If I used JISA's, I could setup 1 JISA per child, named to themselves and making regular payments into them.

But I do not like some aspects of the JISA system (namely full control at 16 / 18), so I am looking at the alternative of placing into my own ISA.

But this would be 1 pot, not per child. Is there a way to still setup individual accounts? I thought I am only allowed 1 active ISA per type at a time, and I would prefer these savings to be long-term Stocks & Shares ISAs. Is this correct?

Or is the only option to have a single pot and have my own calculation as to how much each child should / would get? They are only a couple years apart, but in time, I may want to show each of them their figure as part of learning the value of money, have some top-up scheme for each with their pocket money or something, etc. I guess 1 pot simplifies a lot of things, on the other hand...

Thanks

Comments

  • xylophone
    xylophone Posts: 45,964 Forumite
    Part of the Furniture 10,000 Posts Name Dropper
    A cash JISA for each child into which modest gifts from you/relations can be made?

    https://www.coventrybuildingsociety.co.uk/consumer/product/savings/children/junior-cash-isa.html

    A stocks and shares ISA for you which you can use as you wish at the appropriate time?
  • @xylophone, sorry this doesn't really answer the question
  • xylophone
    xylophone Posts: 45,964 Forumite
    Part of the Furniture 10,000 Posts Name Dropper
    It would appear that you do not wish your children to have access to a very large lump sum at age 18.

    However, you would like to show them their individual savings.

    If each child has a cash JISA, then gifts from relations to the child (which belong absolutely to the child) and are presumably relatively modest) and birthday/Christmas cash from you could be paid in as required - the interest rate on the Coventry JISA is (at the moment) keeping up with inflation.

    You might aim at a modest cash sum in each JISA for the child to use as he wishes at age age 18.

    You might invest as much as you can afford into your own ISA on the basis that you think of this as "earmarked" for your children, perhaps as a house deposit for each at some point in the future.

    However, you would have no obligation ever to gift to your children if you chose not to as the asset remains yours throughout.
  • bowlhead99
    bowlhead99 Posts: 12,295 Forumite
    Part of the Furniture 10,000 Posts Name Dropper Post of the Month
    edited 13 December 2018 at 6:16PM
    jingo_man wrote: »
    so I am looking at the alternative of placing into my own ISA.

    But this would be 1 pot, not per child. Is there a way to still setup individual accounts? I thought I am only allowed 1 active ISA per type at a time, and I would prefer these savings to be long-term Stocks & Shares ISAs. Is this correct?
    Correct, if you want to do it in your own name you can only have one ISA per type receiving new money in a year.
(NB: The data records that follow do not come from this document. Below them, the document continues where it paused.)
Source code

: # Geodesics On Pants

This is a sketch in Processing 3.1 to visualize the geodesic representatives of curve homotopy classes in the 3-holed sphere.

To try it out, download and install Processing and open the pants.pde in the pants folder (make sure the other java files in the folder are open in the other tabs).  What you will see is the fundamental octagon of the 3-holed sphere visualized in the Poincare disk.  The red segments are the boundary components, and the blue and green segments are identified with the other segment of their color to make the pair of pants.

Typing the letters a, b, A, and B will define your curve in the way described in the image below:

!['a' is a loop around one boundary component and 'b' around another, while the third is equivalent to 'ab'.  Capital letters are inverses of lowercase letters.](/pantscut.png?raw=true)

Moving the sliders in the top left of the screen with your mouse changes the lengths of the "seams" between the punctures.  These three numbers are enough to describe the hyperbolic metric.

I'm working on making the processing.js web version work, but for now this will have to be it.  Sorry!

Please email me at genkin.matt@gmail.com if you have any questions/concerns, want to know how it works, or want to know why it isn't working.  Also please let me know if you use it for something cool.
    If the children have another parent, that's two between the two of you, which could be fine if you only have two kids. But if you ignore the opportunity to open personal S&S JISAs for your kids and instead you're blowing your own S&S ISA allowances on those kids' nest eggs... then you won't be able to do any of your own investing in S&S ISAs for yourself - because of the aforementioned problem of only having one ISA per type receiving new money each year. Assuming you don't want to mix your money with theirs. You're wasting your own capacity to invest tax-efficiently.

    That's if you don't want to mix your assets with the kids because of it being a headache to maintain annoying separate calculations. Even if you have a maths brain and an appetite to maintain your own backed-up records for 10+years... frankly it's easier to show them how *they* are growing their money if they can literally see a pot of money on a statement for the account which is wholly theirs, and doesn't contain your money or their brother's money etc.
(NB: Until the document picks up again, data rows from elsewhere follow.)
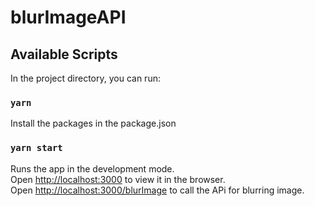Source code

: # blurImageAPI


## Available Scripts

In the project directory, you can run:

### `yarn`
Install the packages in the package.json

### `yarn start`

Runs the app in the development mode.<br>
Open [http://localhost:3000](http://localhost:3000) to view it in the browser.<br>
Open [http://localhost:3000/blurImage](http://localhost:3000/blurImage) to call the APi for blurring image.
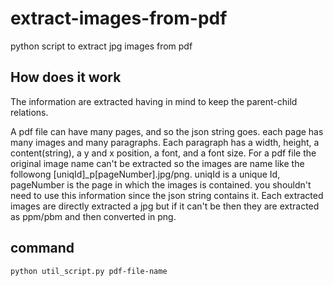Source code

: # extract-images-from-pdf
python script to extract jpg images from pdf

## How does it work
The information are extracted having in mind to keep the parent-child relations.

A pdf file can have many pages, and so the json string goes. each page has many images and many paragraphs.
Each paragraph has a width, height, a content(string), a y and x position, a font, and a font size.
For a pdf file the original image name can't be extracted so the images are name like the followong [uniqId]_p[pageNumber].jpg/png. uniqId is a unique Id, pageNumber is the page in which the images is contained. you shouldn't need to use this information since the json string contains it.
Each extracted images are directly extracted a jpg but if it can't be then they are extracted as ppm/pbm and then converted in png.

## command
    python util_script.py pdf-file-name
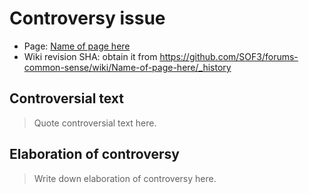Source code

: # Controversy issue
* Page: [Name of page here](../../wiki/Name-of-page-here)
* Wiki revision SHA: obtain it from https://github.com/SOF3/forums-common-sense/wiki/Name-of-page-here/_history

## Controversial text
> Quote controversial text here.

## Elaboration of controversy
> Write down elaboration of controversy here.

<!-- For any more controversy, please post them at the comments below this issue -->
    If you want multiple accounts (not co-mingled with your own tax efficient accounts) you can consider investing in tax-inefficient accounts instead, split across you and the other parent's names. For example, where their investments are not generating enough investment income to pay tax on (within your/ the other parent's dividend and interest allowances) and not likely to be generating enough capital gains to pay capital gains tax on (in excess of ~£12k realised gains per year for each of you and the other parent), there may not really be a tax 'problem' that you need to bother jumping through hoops to use tax wrappers like ISAs and pensions or JISAs. Instead you could just get a couple of unwrapped general investment accounts, and not worry about the minimal amount of tax. Obviously depends how much you are investing.
    Or is the only option to have a single pot and have my own calculation as to how much each child should / would get? They are only a couple years apart, but in time, I may want to show each of them their figure as part of learning the value of money, have some top-up scheme for each with their pocket money or something, etc. I guess 1 pot simplifies a lot of things, on the other hand...
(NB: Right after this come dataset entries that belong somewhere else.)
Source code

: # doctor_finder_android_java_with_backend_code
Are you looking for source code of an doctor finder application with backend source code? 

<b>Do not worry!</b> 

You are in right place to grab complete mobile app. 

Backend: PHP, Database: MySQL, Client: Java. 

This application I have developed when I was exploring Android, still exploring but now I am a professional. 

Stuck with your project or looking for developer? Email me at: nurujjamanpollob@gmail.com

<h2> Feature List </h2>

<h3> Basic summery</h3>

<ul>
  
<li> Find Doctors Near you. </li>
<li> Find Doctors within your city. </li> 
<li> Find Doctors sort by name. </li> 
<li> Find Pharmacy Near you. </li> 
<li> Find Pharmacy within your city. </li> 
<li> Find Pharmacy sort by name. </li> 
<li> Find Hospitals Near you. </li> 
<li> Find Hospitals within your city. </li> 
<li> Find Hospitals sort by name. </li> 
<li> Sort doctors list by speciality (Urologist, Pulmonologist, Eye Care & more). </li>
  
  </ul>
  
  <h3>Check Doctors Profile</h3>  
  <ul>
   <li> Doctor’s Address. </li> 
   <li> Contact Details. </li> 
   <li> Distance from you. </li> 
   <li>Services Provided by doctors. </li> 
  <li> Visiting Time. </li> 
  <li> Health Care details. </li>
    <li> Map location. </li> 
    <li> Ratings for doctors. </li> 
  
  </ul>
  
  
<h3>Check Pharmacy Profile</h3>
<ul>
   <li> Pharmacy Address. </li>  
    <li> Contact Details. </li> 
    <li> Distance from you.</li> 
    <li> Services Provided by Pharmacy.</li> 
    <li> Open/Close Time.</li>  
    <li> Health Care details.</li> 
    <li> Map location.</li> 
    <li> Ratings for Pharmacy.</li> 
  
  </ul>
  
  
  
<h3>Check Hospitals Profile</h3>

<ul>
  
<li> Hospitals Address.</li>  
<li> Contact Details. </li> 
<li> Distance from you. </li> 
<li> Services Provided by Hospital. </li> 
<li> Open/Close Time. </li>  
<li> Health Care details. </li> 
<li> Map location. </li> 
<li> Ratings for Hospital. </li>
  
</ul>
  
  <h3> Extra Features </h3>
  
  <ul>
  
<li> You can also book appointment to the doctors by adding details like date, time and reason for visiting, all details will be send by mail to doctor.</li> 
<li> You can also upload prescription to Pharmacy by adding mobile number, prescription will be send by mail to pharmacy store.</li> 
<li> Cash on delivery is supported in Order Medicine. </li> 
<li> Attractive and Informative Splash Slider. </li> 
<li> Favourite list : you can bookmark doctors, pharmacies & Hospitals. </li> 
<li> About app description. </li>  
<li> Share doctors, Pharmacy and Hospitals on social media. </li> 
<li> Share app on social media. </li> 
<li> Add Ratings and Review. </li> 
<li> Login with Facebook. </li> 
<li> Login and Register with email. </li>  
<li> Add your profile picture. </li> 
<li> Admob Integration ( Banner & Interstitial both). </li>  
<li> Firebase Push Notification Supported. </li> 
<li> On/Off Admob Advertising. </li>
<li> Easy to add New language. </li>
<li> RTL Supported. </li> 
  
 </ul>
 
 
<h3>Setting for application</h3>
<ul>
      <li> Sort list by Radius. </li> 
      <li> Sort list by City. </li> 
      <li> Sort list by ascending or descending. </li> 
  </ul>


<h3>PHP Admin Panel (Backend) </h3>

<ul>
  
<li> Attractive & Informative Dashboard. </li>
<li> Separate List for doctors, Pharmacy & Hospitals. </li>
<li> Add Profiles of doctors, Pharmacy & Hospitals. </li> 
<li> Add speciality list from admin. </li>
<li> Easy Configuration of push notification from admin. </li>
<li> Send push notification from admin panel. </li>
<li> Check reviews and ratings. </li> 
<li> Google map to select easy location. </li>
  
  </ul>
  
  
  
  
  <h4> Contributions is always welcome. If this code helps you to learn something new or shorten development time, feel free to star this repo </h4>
    I have the investments for my nephew and nieces in one (unwrapped) pot and have decided a fixed percentage split between them. That wouldn't be very convenient if I was going to let them throw their own money into the pot periodically because the ratio would be always changing. So separate accounts would be better, but I don't let them put their own money in. If they have spare money they can put it in savings.

    The real advantage of having one account with some notional split in your own records, instead of two separate accounts, is economies of scale if you're buying investments from a provider which charges transaction fees. If you went with multiple accounts to accommodate your multiple kids, especially if dripping in money each month, best to find one that doesn't bill you for each individual transaction.
  • Either, bite the bullet and just do JISAs.



    Or, open some "pocket money" JISAs that they are aware of and can access at 18, but keep the majority of their money hidden and under your sole control. This is what I'm personally doing.


    Another option would be to save entirely within your own ISA allowance, but invest in different funds or self-select shares for each child, so you can easily calculate who owns what. It could throw up a sticky situation if Child A's funds crash and burn while Child B doubles their money, but that could be a valuable life lesson in itself?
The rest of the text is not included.